What you have to do ▸ Filter the entries below, keeping only lines with the word "Score".

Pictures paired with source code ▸
"""
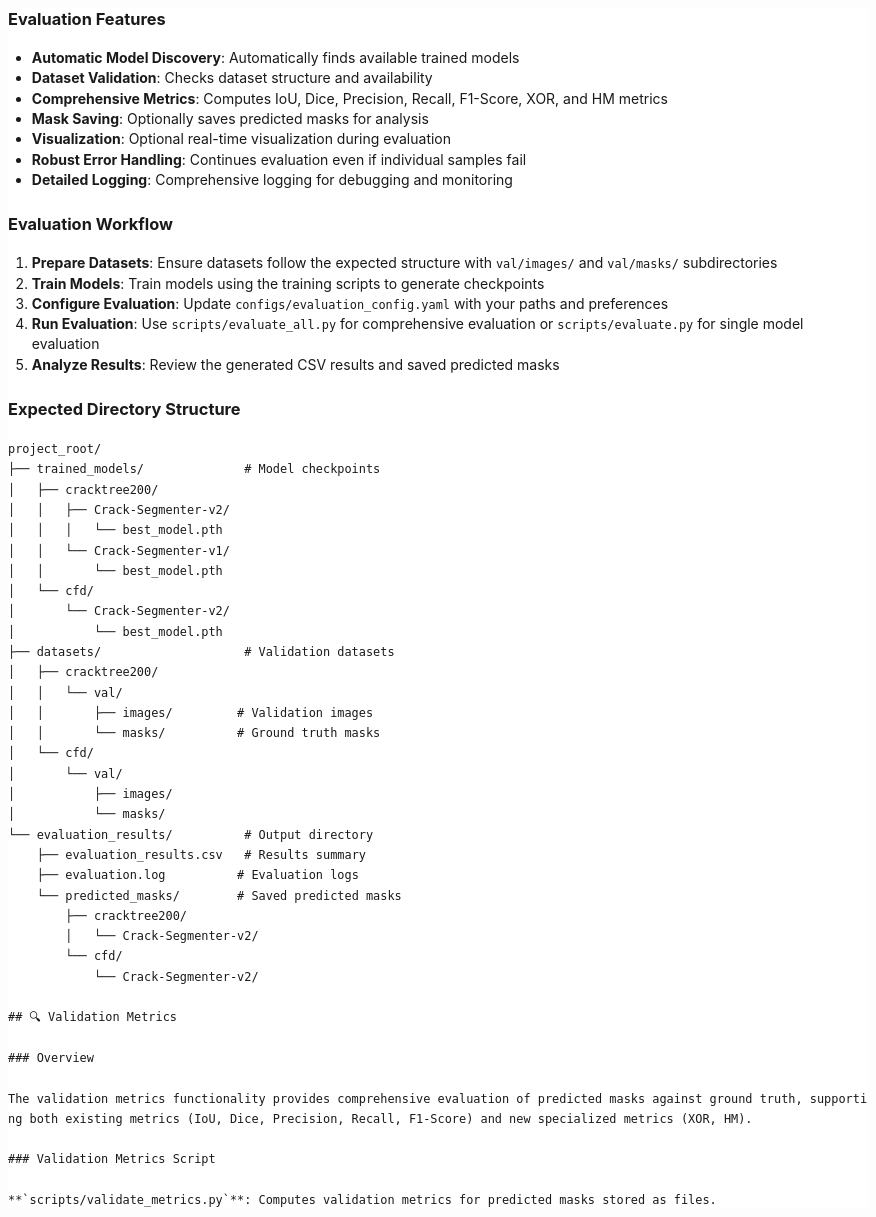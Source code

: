 ### Evaluation Features

- **Automatic Model Discovery**: Automatically finds available trained models
- **Dataset Validation**: Checks dataset structure and availability
- **Comprehensive Metrics**: Computes IoU, Dice, Precision, Recall, F1-Score, XOR, and HM metrics
- **Mask Saving**: Optionally saves predicted masks for analysis
- **Visualization**: Optional real-time visualization during evaluation
- **Robust Error Handling**: Continues evaluation even if individual samples fail
- **Detailed Logging**: Comprehensive logging for debugging and monitoring

### Evaluation Workflow

1. **Prepare Datasets**: Ensure datasets follow the expected structure with `val/images/` and `val/masks/` subdirectories
2. **Train Models**: Train models using the training scripts to generate checkpoints
3. **Configure Evaluation**: Update `configs/evaluation_config.yaml` with your paths and preferences
4. **Run Evaluation**: Use `scripts/evaluate_all.py` for comprehensive evaluation or `scripts/evaluate.py` for single model evaluation
5. **Analyze Results**: Review the generated CSV results and saved predicted masks

### Expected Directory Structure

```
project_root/
├── trained_models/              # Model checkpoints
│   ├── cracktree200/
│   │   ├── Crack-Segmenter-v2/
│   │   │   └── best_model.pth
│   │   └── Crack-Segmenter-v1/
│   │       └── best_model.pth
│   └── cfd/
│       └── Crack-Segmenter-v2/
│           └── best_model.pth
├── datasets/                    # Validation datasets
│   ├── cracktree200/
│   │   └── val/
│   │       ├── images/         # Validation images
│   │       └── masks/          # Ground truth masks
│   └── cfd/
│       └── val/
│           ├── images/
│           └── masks/
└── evaluation_results/          # Output directory
    ├── evaluation_results.csv   # Results summary
    ├── evaluation.log          # Evaluation logs
    └── predicted_masks/        # Saved predicted masks
        ├── cracktree200/
        │   └── Crack-Segmenter-v2/
        └── cfd/
            └── Crack-Segmenter-v2/

## 🔍 Validation Metrics

### Overview

The validation metrics functionality provides comprehensive evaluation of predicted masks against ground truth, supporting both existing metrics (IoU, Dice, Precision, Recall, F1-Score) and new specialized metrics (XOR, HM).

### Validation Metrics Script

**`scripts/validate_metrics.py`**: Computes validation metrics for predicted masks stored as files.

```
"""
Final answer ▸
- **Comprehensive Metrics**: Computes IoU, Dice, Precision, Recall, F1-Score, XOR, and HM metrics
The validation metrics functionality provides comprehensive evaluation of predicted masks against ground truth, supporting both existing metrics (IoU, Dice, Precision, Recall, F1-Score) and new specialized metrics (XOR, HM).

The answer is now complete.